Coding and agentic work
For pure coding quality on the hardest benchmarks, Opus 4.7 is the better tool. The 64.3% on SWE-Bench Pro is the leading verified result among the two, and Anthropic's models have a track record of stronger multi-file reasoning and tighter instruction adherence on complex constraint sets.
V4-Pro is competitive in the same tier as older Opus releases and handles agentic coding pipelines well, particularly with its larger output budget and MIT-licensed weights. It integrates with common agent harnesses including Claude Code and OpenCode, and DeepSeek runs its own internal coding agents on it.

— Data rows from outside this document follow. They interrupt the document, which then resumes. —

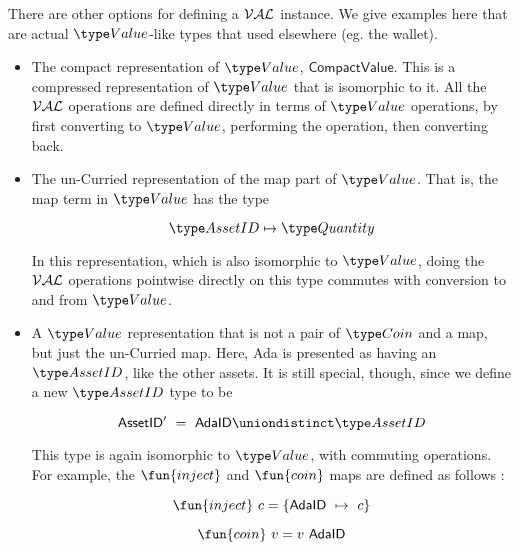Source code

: There are other options for defining a $\mathcal{VAL}$ instance. We give examples here
that are actual $\Value$-like types that used elsewhere (eg. the wallet).

\begin{itemize}
  \item The compact representation of $\Value$, $\mathsf{CompactValue}$. This
  is a compressed representation of $\Value$ that is isomorphic to it.
  All the $\mathcal{VAL}$ operations
  are defined directly in terms of $\Value$ operations, by first converting
  to $\Value$, performing the operation, then converting back.

  \item The un-Curried representation of the map part of $\Value$. That is,
  the map term in $\Value$ has the type

  \[ \AssetID \mapsto \Quantity \]

  In this representation, which is also isomorphic to $\Value$, doing the
  $\mathcal{VAL}$ operations pointwise directly on this type commutes with conversion to
  and from $\Value$.

  \item A $\Value$ representation that is not a pair of $\Coin$ and a map, but just
  the un-Curried map. Here, Ada is presented as having an $\AssetID$,
  like the other assets. It is still special, though, since we define a new
  $\AssetID$ type to be

  \[ \mathsf{AssetID'} ~=~ \mathsf{AdaID} \uniondistinct \AssetID \]

  This type is again isomorphic to $\Value$, with commuting operations. For
  example, the $\fun{inject}$ and $\fun{coin}$ maps are defined as follows :

  \[ \fun{inject}~c = \{ \mathsf{AdaID}~\mapsto~c \} \]

  \[ \fun{coin}~v = v~\mathsf{AdaID} \]
\end{itemize}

For long-horizon agent loops with 50+ tool calls, Opus 4.7 still shows less drift in practice. For high-volume code review, repository indexing, or CI-attached automation where cost dominates, V4 changes the math meaningfully.
When to pick which
| Workload | Better fit | Why |
|---|---|---|
| Hardest reasoning, math, science Q&A | Claude Opus 4.7 | Leads GPQA Diamond and HLE by 4–9 points |
| Multi-file refactoring, complex SWE tasks | Claude Opus 4.7 | SWE-Bench Pro lead, stronger constraint adherence |
| Image-heavy or multimodal pipelines | Claude Opus 4.7 | Native image input on the flagship model |
| High-volume inference at scale | DeepSeek V4-Pro or Flash | 1/6 to 1/100 the cost per blended token |
| Self-hosting for privacy or compliance | DeepSeek V4-Pro | MIT-licensed open weights, on-prem deployment |
| Long-output generation (200K+ tokens) | DeepSeek V4-Pro | 384K output cap vs. Opus 128K |
| Agentic web browsing | DeepSeek V4-Pro | Beats Opus 4.7 on BrowseComp (83.4% vs. 79.3%) |
| Domain fine-tuning | DeepSeek V4-Pro | Open weights allow custom training; Opus does not |
Most published V4 benchmark scores come from DeepSeek's own technical report. Independent third-party evaluations of V4 are still accumulating, and on tests less prone to gaming, such as ARC-AGI, V4 sits notably below the latest closed frontier models. Treat single-digit benchmark gaps as directional rather than decisive.
Pricing and availability change. Both vendors publish current rates on their official documentation, and V4 is currently in preview status with model IDs deepseek-v4-pro and deepseek-v4-flash. Legacy deepseek-chat and deepseek-reasoner endpoints are scheduled for retirement on July 24, 2026.
For most teams the practical answer isn't picking one. Opus 4.7 remains the model to reach for when correctness on a hard task is worth $25 per million output tokens. V4 makes a wider class of automation economically viable, and the open weights give it a deployment surface Anthropic can't match. The competitive pressure that creates is the real story of this release cycle.